── Data for processing
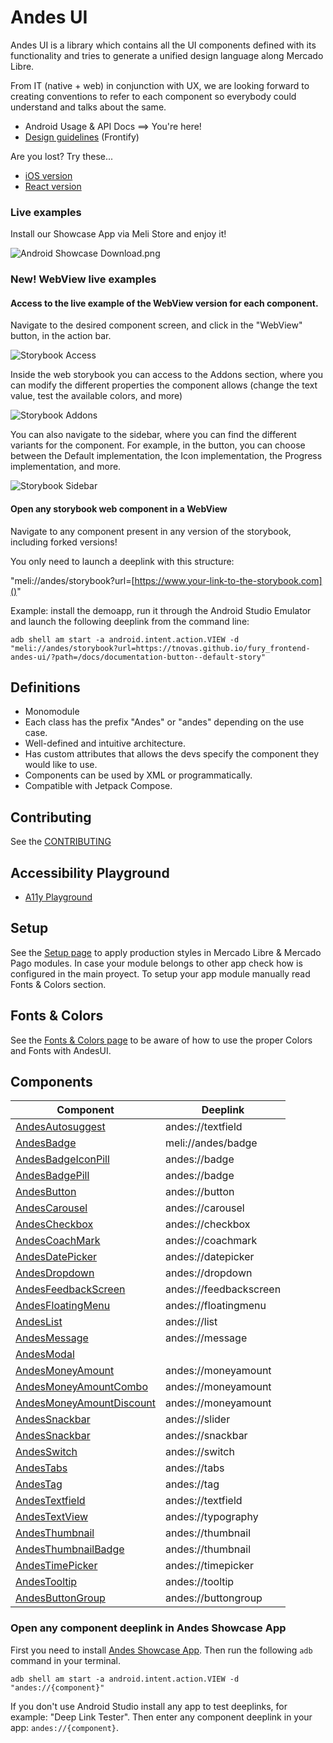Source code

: # Andes UI

Andes UI is a library which contains all the UI components defined with its functionality and tries to generate a unified design language along Mercado Libre.

From IT (native + web) in conjunction with UX, we are looking forward to creating conventions to refer to each component so everybody could understand and talks about the same.


* Android Usage & API Docs ==> You're here!
* [Design guidelines](https://company-161429.frontify.com/d/kxHCRixezmfK/n-a) (Frontify)

Are you lost? Try these...
* [iOS version](https://github.com/mercadolibre/fury_andesui-ios)
* [React version](https://github.com/mercadolibre/frontend-andes_ui)

### Live examples
Install our Showcase App via Meli Store and enjoy it!

![Android Showcase Download.png](resources/android-showcase-meli-store-download.png)

### New! WebView live examples
#### Access to the live example of the WebView version for each component.
Navigate to the desired component screen, and click in the "WebView" button, in the action bar.

![Storybook Access](resources/storybook-access.png)

Inside the web storybook you can access to the Addons section, where you can modify the different properties the component allows (change the text value, test the available colors, and more)

![Storybook Addons](resources/storybook-addons.png)

You can also navigate to the sidebar, where you can find the different variants for the component. For example, in the button, you can choose between the Default implementation, the Icon implementation, the Progress implementation, and more.

![Storybook Sidebar](resources/storybook-sidebar.png)

#### Open any storybook web component in a WebView
Navigate to any component present in any version of the storybook, including forked versions!

You only need to launch a deeplink with this structure:

"meli://andes/storybook?url=[https://www.your-link-to-the-storybook.com]()"

Example: install the demoapp, run it through the Android Studio Emulator and launch the following deeplink from the command line:

```console
adb shell am start -a android.intent.action.VIEW -d "meli://andes/storybook?url=https://tnovas.github.io/fury_frontend-andes-ui/?path=/docs/documentation-button--default-story"
```

## Definitions

* Monomodule
* Each class has the prefix "Andes" or "andes" depending on the use case.
* Well-defined and intuitive architecture.
* Has custom attributes that allows the devs specify the component they would like to use.
* Components can be used by XML or programmatically.
* Compatible with Jetpack Compose.

## Contributing
See the [CONTRIBUTING](https://github.com/mercadolibre/fury_andesui-android/blob/master/CONTRIBUTING.md)

## Accessibility Playground
* [A11y Playground](a11y-playground/A11yPlayground.md)

## Setup
See the [Setup page](Setup.md) to apply production styles in Mercado Libre & Mercado Pago modules. In case your module belongs to other app check how is configured in the main proyect. To setup your app module manually read Fonts & Colors section.

## Fonts & Colors
See the [Fonts & Colors page](Fonts&Colors.md) to be aware of how to use the proper Colors and Fonts with AndesUI.

## Components
| Component | Deeplink |
| -------- | -------- |
| [AndesAutosuggest](autosuggest/AndesAutosuggest.md) | andes://textfield |
| [AndesBadge](badge/AndesBadge.md) | meli://andes/badge |
| [AndesBadgeIconPill](badge/AndesBadgeIconPill.md) | andes://badge |
| [AndesBadgePill](badge/AndesBadgePill.md) | andes://badge |
| [AndesButton](button/AndesButton.md) | andes://button |
| [AndesCarousel](carousel/AndesCarousel.md) | andes://carousel |
| [AndesCheckbox](checkbox/AndesCheckbox.md) | andes://checkbox |
| [AndesCoachMark](coachmark/AndesCoachMark.md) | andes://coachmark |
| [AndesDatePicker](datepicker/AndesDatePicker.md) | andes://datepicker |
| [AndesDropdown](dropdown/AndesDropdown.md) | andes://dropdown |
| [AndesFeedbackScreen](feedbackscreen/AndesFeedbackScreen.md) | andes://feedbackscreen |
| [AndesFloatingMenu](floatingmenu/AndesFloatingMenu.md) | andes://floatingmenu |
| [AndesList](list/AndesList.md) | andes://list |
| [AndesMessage](message/AndesMessage.md) | andes://message |
| [AndesModal](modal/AndesModal.md) |  |
| [AndesMoneyAmount](moneyamount/AndesMoneyAmount.md) | andes://moneyamount |
| [AndesMoneyAmountCombo](moneyamount/AndesMoneyAmountCombo.md) | andes://moneyamount |
| [AndesMoneyAmountDiscount](moneyamount/AndesMoneyAmountDiscount.md) | andes://moneyamount |
| [AndesSnackbar](slider/AndesSlider.md) | andes://slider |
| [AndesSnackbar](snackbar/AndesSnackbar.md) | andes://snackbar |
| [AndesSwitch](switch/AndesSwitch.md) | andes://switch |
| [AndesTabs](tabs/AndesTabs.md) | andes://tabs |
| [AndesTag](tag/AndesTag.md) | andes://tag |
| [AndesTextfield](textfield/AndesTextfield.md) | andes://textfield |
| [AndesTextView](textview/AndesTextView.md) | andes://typography |
| [AndesThumbnail](thumbnail/AndesThumbnail.md) | andes://thumbnail |
| [AndesThumbnailBadge](thumbnail/AndesThumbnailBadge.md) | andes://thumbnail |
| [AndesTimePicker](timepicker/AndesTimePicker.md) | andes://timepicker |
| [AndesTooltip](tooltip/AndesTooltip.md) | andes://tooltip |
| [AndesButtonGroup](buttongroup/AndesButtonGroup.md) | andes://buttongroup |

### Open any component deeplink in Andes Showcase App
First you need to install [Andes Showcase App](#live-examples). Then run the following `adb` command in your terminal.
```console
adb shell am start -a android.intent.action.VIEW -d "andes://{component}"
```
If you don't use Android Studio install any app to test deeplinks, for example: "Deep Link Tester". Then enter any component deeplink in your app: `andes://{component}`.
────
▶ [The task] Look through the entries and copy every line in which the string "launch" appears.

▶ [Written answer]
You only need to launch a deeplink with this structure:
Example: install the demoapp, run it through the Android Studio Emulator and launch the following deeplink from the command line:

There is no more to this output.